▸ How to complete this task:
Search the records for lines with the word "endl" and copy each match.

[Given records — start]

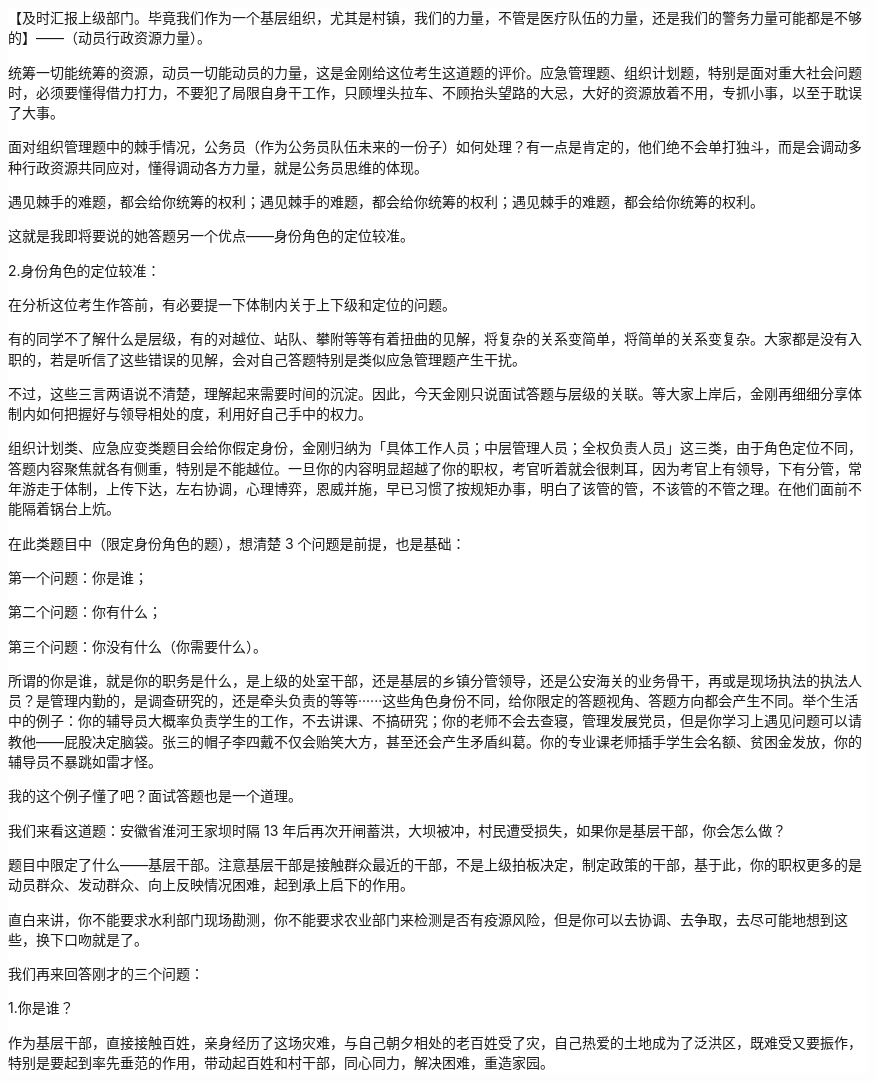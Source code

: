 
【及时汇报上级部门。毕竟我们作为一个基层组织，尤其是村镇，我们的力量，不管是医疗队伍的力量，还是我们的警务力量可能都是不够的】——（动员行政资源力量）。


统筹一切能统筹的资源，动员一切能动员的力量，这是金刚给这位考生这道题的评价。应急管理题、组织计划题，特别是面对重大社会问题时，必须要懂得借力打力，不要犯了局限自身干工作，只顾埋头拉车、不顾抬头望路的大忌，大好的资源放着不用，专抓小事，以至于耽误了大事。


面对组织管理题中的棘手情况，公务员（作为公务员队伍未来的一份子）如何处理？有一点是肯定的，他们绝不会单打独斗，而是会调动多种行政资源共同应对，懂得调动各方力量，就是公务员思维的体现。


遇见棘手的难题，都会给你统筹的权利；遇见棘手的难题，都会给你统筹的权利；遇见棘手的难题，都会给你统筹的权利。


这就是我即将要说的她答题另一个优点——身份角色的定位较准。


2.身份角色的定位较准：


在分析这位考生作答前，有必要提一下体制内关于上下级和定位的问题。


有的同学不了解什么是层级，有的对越位、站队、攀附等等有着扭曲的见解，将复杂的关系变简单，将简单的关系变复杂。大家都是没有入职的，若是听信了这些错误的见解，会对自己答题特别是类似应急管理题产生干扰。


不过，这些三言两语说不清楚，理解起来需要时间的沉淀。因此，今天金刚只说面试答题与层级的关联。等大家上岸后，金刚再细细分享体制内如何把握好与领导相处的度，利用好自己手中的权力。


组织计划类、应急应变类题目会给你假定身份，金刚归纳为「具体工作人员；中层管理人员；全权负责人员」这三类，由于角色定位不同，答题内容聚焦就各有侧重，特别是不能越位。一旦你的内容明显超越了你的职权，考官听着就会很刺耳，因为考官上有领导，下有分管，常年游走于体制，上传下达，左右协调，心理博弈，恩威并施，早已习惯了按规矩办事，明白了该管的管，不该管的不管之理。在他们面前不能隔着锅台上炕。


在此类题目中（限定身份角色的题），想清楚 3 个问题是前提，也是基础：


第一个问题：你是谁；


第二个问题：你有什么；


第三个问题：你没有什么（你需要什么）。


所谓的你是谁，就是你的职务是什么，是上级的处室干部，还是基层的乡镇分管领导，还是公安海关的业务骨干，再或是现场执法的执法人员？是管理内勤的，是调查研究的，还是牵头负责的等等······这些角色身份不同，给你限定的答题视角、答题方向都会产生不同。举个生活中的例子：你的辅导员大概率负责学生的工作，不去讲课、不搞研究；你的老师不会去查寝，管理发展党员，但是你学习上遇见问题可以请教他——屁股决定脑袋。张三的帽子李四戴不仅会贻笑大方，甚至还会产生矛盾纠葛。你的专业课老师插手学生会名额、贫困金发放，你的辅导员不暴跳如雷才怪。


我的这个例子懂了吧？面试答题也是一个道理。


我们来看这道题：安徽省淮河王家坝时隔 13 年后再次开闸蓄洪，大坝被冲，村民遭受损失，如果你是基层干部，你会怎么做？


题目中限定了什么——基层干部。注意基层干部是接触群众最近的干部，不是上级拍板决定，制定政策的干部，基于此，你的职权更多的是动员群众、发动群众、向上反映情况困难，起到承上启下的作用。


直白来讲，你不能要求水利部门现场勘测，你不能要求农业部门来检测是否有疫源风险，但是你可以去协调、去争取，去尽可能地想到这些，换下口吻就是了。


我们再来回答刚才的三个问题：


1.你是谁？


作为基层干部，直接接触百姓，亲身经历了这场灾难，与自己朝夕相处的老百姓受了灾，自己热爱的土地成为了泛洪区，既难受又要振作，特别是要起到率先垂范的作用，带动起百姓和村干部，同心同力，解决困难，重造家园。
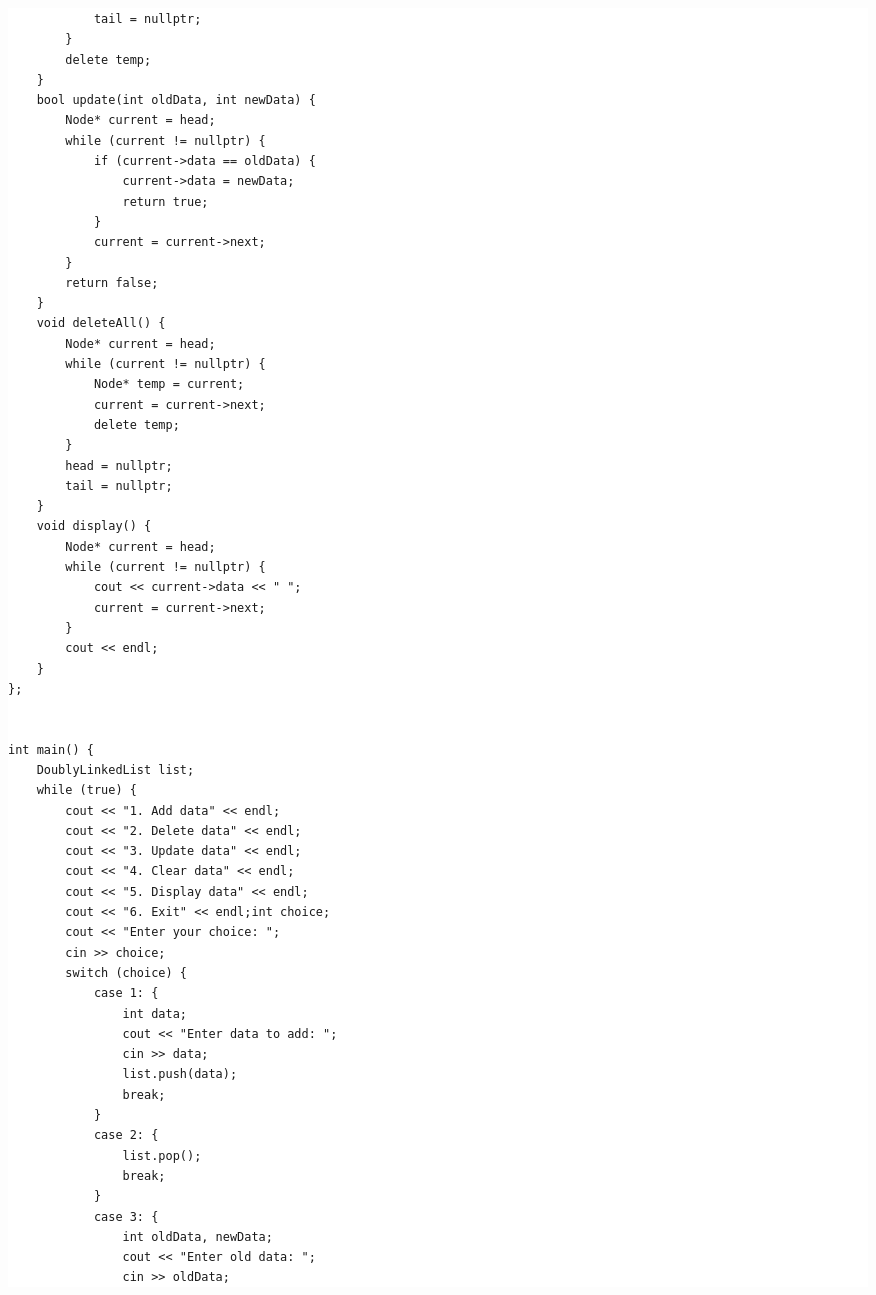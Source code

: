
 ```#include <iostream>
            tail = nullptr;
        }
        delete temp;
    }
    bool update(int oldData, int newData) {
        Node* current = head;
        while (current != nullptr) {
            if (current->data == oldData) {
                current->data = newData;
                return true;
            }
            current = current->next;
        }
        return false;
    }
    void deleteAll() {
        Node* current = head;
        while (current != nullptr) {
            Node* temp = current;
            current = current->next;
            delete temp;
        }
        head = nullptr;
        tail = nullptr;
    }
    void display() {
        Node* current = head;
        while (current != nullptr) {
            cout << current->data << " ";
            current = current->next;
        }
        cout << endl;
    }
};


int main() {
    DoublyLinkedList list;
    while (true) {
        cout << "1. Add data" << endl;
        cout << "2. Delete data" << endl;
        cout << "3. Update data" << endl;
        cout << "4. Clear data" << endl;
        cout << "5. Display data" << endl;
        cout << "6. Exit" << endl;int choice;
        cout << "Enter your choice: ";
        cin >> choice;
        switch (choice) {
            case 1: {
                int data;
                cout << "Enter data to add: ";
                cin >> data;
                list.push(data);
                break;
            }
            case 2: {
                list.pop();
                break;
            }
            case 3: {
                int oldData, newData;
                cout << "Enter old data: ";
                cin >> oldData;
```
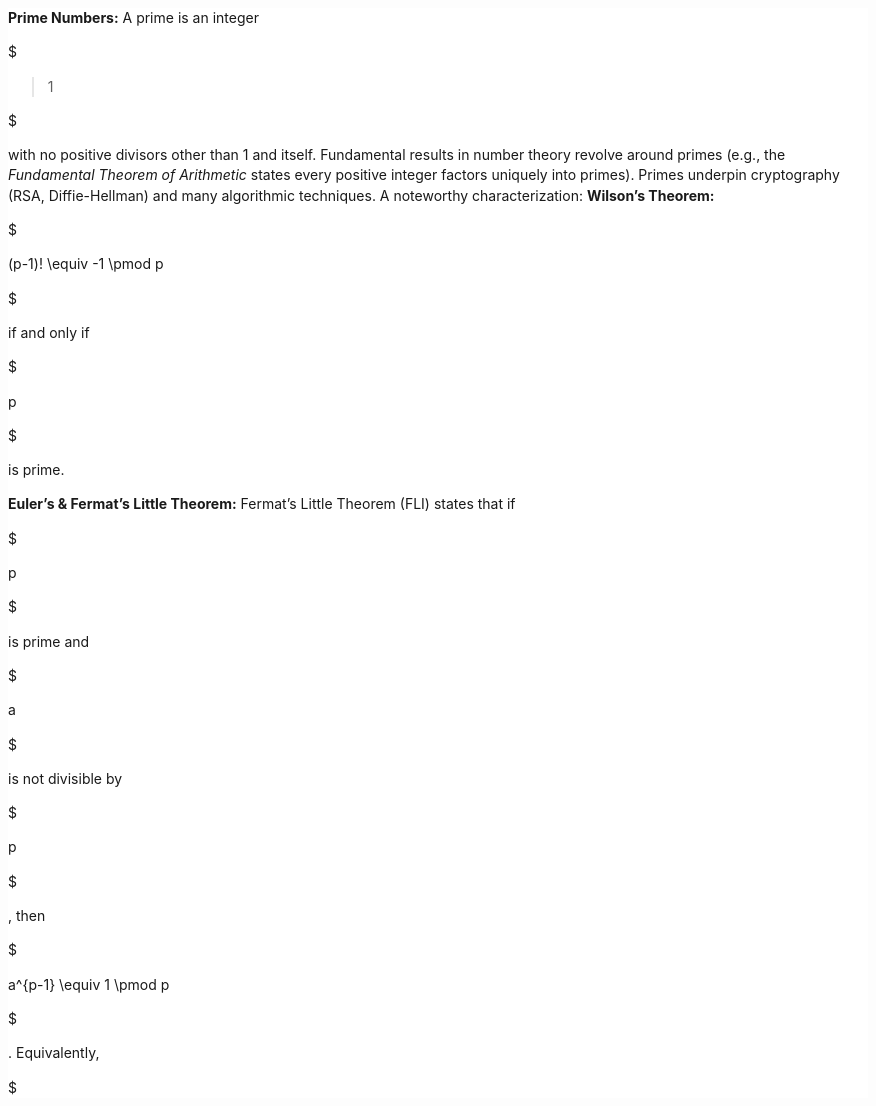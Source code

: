 **Prime Numbers:** A prime is an integer 

$

>1

$

 with no positive divisors other than 1 and itself. Fundamental results in number theory revolve around primes (e.g., the *Fundamental Theorem of Arithmetic* states every positive integer factors uniquely into primes). Primes underpin cryptography (RSA, Diffie-Hellman) and many algorithmic techniques. A noteworthy characterization: **Wilson’s Theorem:** 

$

(p-1)! \equiv -1 \pmod p

$

 if and only if 

$

p

$

 is prime.

**Euler’s & Fermat’s Little Theorem:** Fermat’s Little Theorem (FLI) states that if 

$

p

$

 is prime and 

$

a

$

 is not divisible by 

$

p

$

, then 

$

a^{p-1} \equiv 1 \pmod p

$

. Equivalently, 

$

[Given records — finish]

▸ Exercise solution:
        cout << endl;
        cout << "1. Add data" << endl;
        cout << "2. Delete data" << endl;
        cout << "3. Update data" << endl;
        cout << "4. Clear data" << endl;
        cout << "5. Display data" << endl;
        cout << "6. Exit" << endl;int choice;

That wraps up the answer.